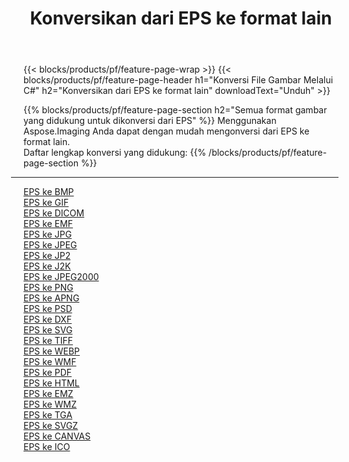 ﻿---
title: Konversikan dari EPS ke format lain 
weight: 3920
url: /id/net/conversion/from/eps 
lang: id
langdirlevel: 2
locales: zh-hans,ja,it,ru,de,es,fr,nl,id,lt,pl,pt,vi,tr,ko,zh-hant,ar,hi,th,sv,cs,uk,he
description: Menggunakan Aspose.Imaging Anda dapat dengan mudah mengonversi dari EPS ke format lain
---

{{< blocks/products/pf/feature-page-wrap >}}
{{< blocks/products/pf/feature-page-header h1="Konversi File Gambar Melalui C#" h2="Konversikan dari EPS ke format lain" downloadText="Unduh" >}}


{{% blocks/products/pf/feature-page-section  h2="Semua format gambar yang didukung untuk dikonversi dari EPS" %}}
Menggunakan Aspose.Imaging Anda dapat dengan mudah mengonversi dari EPS ke format lain.
<br/>
Daftar lengkap konversi yang didukung:
{{% /blocks/products/pf/feature-page-section %}}
<div class="container-fluid productfamilypage bg-gray">
    <div class="convertypes bg-gray agp-content section">
        <div class="container">
		<hr style="margin-left:-20px;"/>
		<div class="row other-converters">
		    <div class='col-md-2 other-converter remove-lp remove-rp'><a href="/imaging/id/net/conversion/eps-to-bmp" >EPS ke BMP</a></div><div class='col-md-2 other-converter remove-lp remove-rp'><a href="/imaging/id/net/conversion/eps-to-gif" >EPS ke GIF</a></div><div class='col-md-2 other-converter remove-lp remove-rp'><a href="/imaging/id/net/conversion/eps-to-dicom" >EPS ke DICOM</a></div><div class='col-md-2 other-converter remove-lp remove-rp'><a href="/imaging/id/net/conversion/eps-to-emf" >EPS ke EMF</a></div><div class='col-md-2 other-converter remove-lp remove-rp'><a href="/imaging/id/net/conversion/eps-to-jpg" >EPS ke JPG</a></div><div class='col-md-2 other-converter remove-lp remove-rp'><a href="/imaging/id/net/conversion/eps-to-jpeg" >EPS ke JPEG</a></div><div class='col-md-2 other-converter remove-lp remove-rp'><a href="/imaging/id/net/conversion/eps-to-jp2" >EPS ke JP2</a></div><div class='col-md-2 other-converter remove-lp remove-rp'><a href="/imaging/id/net/conversion/eps-to-j2k" >EPS ke J2K</a></div><div class='col-md-2 other-converter remove-lp remove-rp'><a href="/imaging/id/net/conversion/eps-to-jpeg2000" >EPS ke JPEG2000</a></div><div class='col-md-2 other-converter remove-lp remove-rp'><a href="/imaging/id/net/conversion/eps-to-png" >EPS ke PNG</a></div><div class='col-md-2 other-converter remove-lp remove-rp'><a href="/imaging/id/net/conversion/eps-to-apng" >EPS ke APNG</a></div><div class='col-md-2 other-converter remove-lp remove-rp'><a href="/imaging/id/net/conversion/eps-to-psd" >EPS ke PSD</a></div><div class='col-md-2 other-converter remove-lp remove-rp'><a href="/imaging/id/net/conversion/eps-to-dxf" >EPS ke DXF</a></div><div class='col-md-2 other-converter remove-lp remove-rp'><a href="/imaging/id/net/conversion/eps-to-svg" >EPS ke SVG</a></div><div class='col-md-2 other-converter remove-lp remove-rp'><a href="/imaging/id/net/conversion/eps-to-tiff" >EPS ke TIFF</a></div><div class='col-md-2 other-converter remove-lp remove-rp'><a href="/imaging/id/net/conversion/eps-to-webp" >EPS ke WEBP</a></div><div class='col-md-2 other-converter remove-lp remove-rp'><a href="/imaging/id/net/conversion/eps-to-wmf" >EPS ke WMF</a></div><div class='col-md-2 other-converter remove-lp remove-rp'><a href="/imaging/id/net/conversion/eps-to-pdf" >EPS ke PDF</a></div><div class='col-md-2 other-converter remove-lp remove-rp'><a href="/imaging/id/net/conversion/eps-to-html" >EPS ke HTML</a></div><div class='col-md-2 other-converter remove-lp remove-rp'><a href="/imaging/id/net/conversion/eps-to-emz" >EPS ke EMZ</a></div><div class='col-md-2 other-converter remove-lp remove-rp'><a href="/imaging/id/net/conversion/eps-to-wmz" >EPS ke WMZ</a></div><div class='col-md-2 other-converter remove-lp remove-rp'><a href="/imaging/id/net/conversion/eps-to-tga" >EPS ke TGA</a></div><div class='col-md-2 other-converter remove-lp remove-rp'><a href="/imaging/id/net/conversion/eps-to-svgz" >EPS ke SVGZ</a></div><div class='col-md-2 other-converter remove-lp remove-rp'><a href="/imaging/id/net/conversion/eps-to-canvas" >EPS ke CANVAS</a></div><div class='col-md-2 other-converter remove-lp remove-rp'><a href="/imaging/id/net/conversion/eps-to-ico" >EPS ke ICO</a></div>
                </div>
        </div>
    </div>
</div>
<br/>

========================

A single number is expected: the count of lines in the entries that carry the string "Menggunakan".

• Solution to this task: 2